En fait, les USA réalisent depuis de nombreuses années, notamment grâce aux mouvements évangéliques, une OPA inamicale sur les potentiels de spiritualité des peuples d’Amérique Latine, afin d’y mieux installer le capitalisme sauvage et dévastateur, dont la Théologie de la Prospérité n’est qu’un des multiples avatars. Si la sincérité des missionnaires et autres Hussards de l’Évangile n’est pas à mettre en doute, il n’en demeure pas moins vrai que leur cécité géopolitique a quelque chose de particulièrement hallucinant.

Ce qui, du reste, n’est guère étonnant, car ayant pour seules références les cartes joliment coloriées figurant à l’arrière des bibles dont ils citent inlassablement des versets-clefs, ces « bons chrétiens » ne voient le monde qu’à travers un seul et unique prisme, qui plus est très manichéiste. Si lire la Bible contribue à accroître la culture générale, ne lire que la Bible favorise l’abrutissement général au point que ces très vertueux chrétiens aux familles nombreuses et bénéficiant de lois sociales édictées par ou sous influence de la gauche, votent très souvent à droite et même à l’extrême-droite.

Pourquoi une telle incohérence, alors que les pouvoirs de droite rabotent année après année les droits sociaux ? Parce qu’entre autres tours de passe-passe, la droite et maintenant par substitution progressive l’extrême-droite, instrumentalisent des sujets de société très clivants en faisant la promotion des valeurs familiales, soutenant les mouvements pro-life, se positionnant pour les valeurs chrétiennes, dénonçant la théorie du gender. La ficelle est un peu grosse, mais pour obtenir le soutien et les voix de grands naïfs tels que nombre de protestants évangéliques, elle demeure redoutablement efficace.

Autant ces « bons chrétiens » sont-ils prompts à dénoncer avec raison l’islamisme politique, autant serait-ils prêts à gouverner dans un régime chrétien fondamentaliste, oubliant volontairement ou par ignorance la terreur instaurée à Genève au XVIe siècle par Jean Calvin et son club d’intolérants n’hésitant pas à recourir à la pendaison, la décapitation et même au bûcher, pour liquider des opposants tels que le médecin et théologien Michel Servet.

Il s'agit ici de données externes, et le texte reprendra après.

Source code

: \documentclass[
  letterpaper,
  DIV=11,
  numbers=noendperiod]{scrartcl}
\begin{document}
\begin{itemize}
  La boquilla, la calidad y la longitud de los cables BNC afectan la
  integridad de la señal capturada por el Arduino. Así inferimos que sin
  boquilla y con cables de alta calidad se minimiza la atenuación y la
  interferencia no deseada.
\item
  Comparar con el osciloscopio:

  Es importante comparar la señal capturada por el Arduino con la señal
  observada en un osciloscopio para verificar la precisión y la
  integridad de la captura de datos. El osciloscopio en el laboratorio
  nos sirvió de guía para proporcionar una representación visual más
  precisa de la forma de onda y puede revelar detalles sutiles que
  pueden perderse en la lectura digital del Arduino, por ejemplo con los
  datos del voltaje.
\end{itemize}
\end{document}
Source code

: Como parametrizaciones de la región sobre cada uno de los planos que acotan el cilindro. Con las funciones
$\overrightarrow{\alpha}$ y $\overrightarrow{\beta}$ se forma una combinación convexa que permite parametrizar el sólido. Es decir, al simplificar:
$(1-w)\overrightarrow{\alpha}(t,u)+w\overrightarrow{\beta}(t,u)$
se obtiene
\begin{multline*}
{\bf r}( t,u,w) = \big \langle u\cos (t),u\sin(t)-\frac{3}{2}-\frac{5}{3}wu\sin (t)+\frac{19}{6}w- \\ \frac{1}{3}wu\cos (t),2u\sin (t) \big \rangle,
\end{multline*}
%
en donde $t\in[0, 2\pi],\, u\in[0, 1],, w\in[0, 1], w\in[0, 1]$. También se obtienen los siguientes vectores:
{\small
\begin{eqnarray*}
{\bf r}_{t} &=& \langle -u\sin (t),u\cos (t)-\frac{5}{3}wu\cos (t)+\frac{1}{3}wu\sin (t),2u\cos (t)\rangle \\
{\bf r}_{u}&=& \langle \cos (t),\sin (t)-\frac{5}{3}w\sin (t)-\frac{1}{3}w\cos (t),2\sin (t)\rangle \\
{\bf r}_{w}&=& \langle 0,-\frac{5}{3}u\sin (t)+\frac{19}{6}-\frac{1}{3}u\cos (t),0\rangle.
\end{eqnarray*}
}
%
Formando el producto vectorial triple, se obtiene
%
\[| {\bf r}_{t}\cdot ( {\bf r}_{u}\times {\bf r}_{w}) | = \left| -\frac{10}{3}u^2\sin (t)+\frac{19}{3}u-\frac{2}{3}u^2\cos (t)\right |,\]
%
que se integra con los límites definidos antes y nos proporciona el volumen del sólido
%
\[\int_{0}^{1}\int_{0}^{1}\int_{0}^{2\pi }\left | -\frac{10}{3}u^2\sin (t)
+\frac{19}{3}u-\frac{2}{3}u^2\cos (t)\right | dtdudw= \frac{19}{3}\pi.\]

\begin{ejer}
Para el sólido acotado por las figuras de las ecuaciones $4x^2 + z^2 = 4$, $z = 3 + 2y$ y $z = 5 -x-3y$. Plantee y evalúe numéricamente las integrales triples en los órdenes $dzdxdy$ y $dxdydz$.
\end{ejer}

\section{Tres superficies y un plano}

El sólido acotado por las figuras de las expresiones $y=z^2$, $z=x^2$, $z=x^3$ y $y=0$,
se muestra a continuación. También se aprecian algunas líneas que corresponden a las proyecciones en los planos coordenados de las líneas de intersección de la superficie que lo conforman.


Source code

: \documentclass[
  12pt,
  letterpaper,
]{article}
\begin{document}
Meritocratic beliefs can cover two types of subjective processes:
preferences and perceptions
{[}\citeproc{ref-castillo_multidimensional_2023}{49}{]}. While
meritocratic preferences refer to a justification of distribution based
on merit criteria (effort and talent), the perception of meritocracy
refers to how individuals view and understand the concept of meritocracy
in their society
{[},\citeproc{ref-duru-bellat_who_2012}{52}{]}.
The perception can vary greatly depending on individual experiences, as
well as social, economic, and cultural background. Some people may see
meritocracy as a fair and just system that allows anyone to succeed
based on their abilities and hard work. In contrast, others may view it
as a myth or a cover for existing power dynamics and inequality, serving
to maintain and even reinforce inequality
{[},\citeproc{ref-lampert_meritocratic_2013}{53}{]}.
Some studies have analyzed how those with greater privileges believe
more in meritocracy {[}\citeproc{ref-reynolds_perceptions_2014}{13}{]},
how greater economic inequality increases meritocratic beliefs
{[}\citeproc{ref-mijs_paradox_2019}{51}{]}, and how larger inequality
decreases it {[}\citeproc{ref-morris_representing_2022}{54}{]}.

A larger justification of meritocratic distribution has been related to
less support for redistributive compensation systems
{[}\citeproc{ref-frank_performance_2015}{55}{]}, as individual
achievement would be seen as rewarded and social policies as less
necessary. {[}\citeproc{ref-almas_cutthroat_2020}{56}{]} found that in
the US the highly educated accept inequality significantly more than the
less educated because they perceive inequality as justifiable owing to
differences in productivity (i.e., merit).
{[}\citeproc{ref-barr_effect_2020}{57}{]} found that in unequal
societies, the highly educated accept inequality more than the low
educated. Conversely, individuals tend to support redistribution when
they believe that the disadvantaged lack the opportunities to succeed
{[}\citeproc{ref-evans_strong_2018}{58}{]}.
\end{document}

Or, aux USA et au Brésil, nombre de protestants évangéliques occupent maintenant, notamment grâce à Donald Trump et Jair Bolsonaro, des postes importants dans les structures démocratiques de ces états.

Ne nous leurrons pas, car l’essor des thérapies de réorientation sexuelle au Brésil et la suppression du droit fédéral à l’avortement actée aux USA, ne sont que les avants-goûts du monde parfait, que serait un régime théocratique instauré par ces « bons chrétiens » ne résistant pas plus à la Tentation de Genève que leurs ancêtres du XVIe siècle. Très probablement en mode soft, donc sans exécutions des opposants, mais le soft power n’étant pas le flower power, l’impérialisme culturel a aussi ses victimes et dommages collatéraux.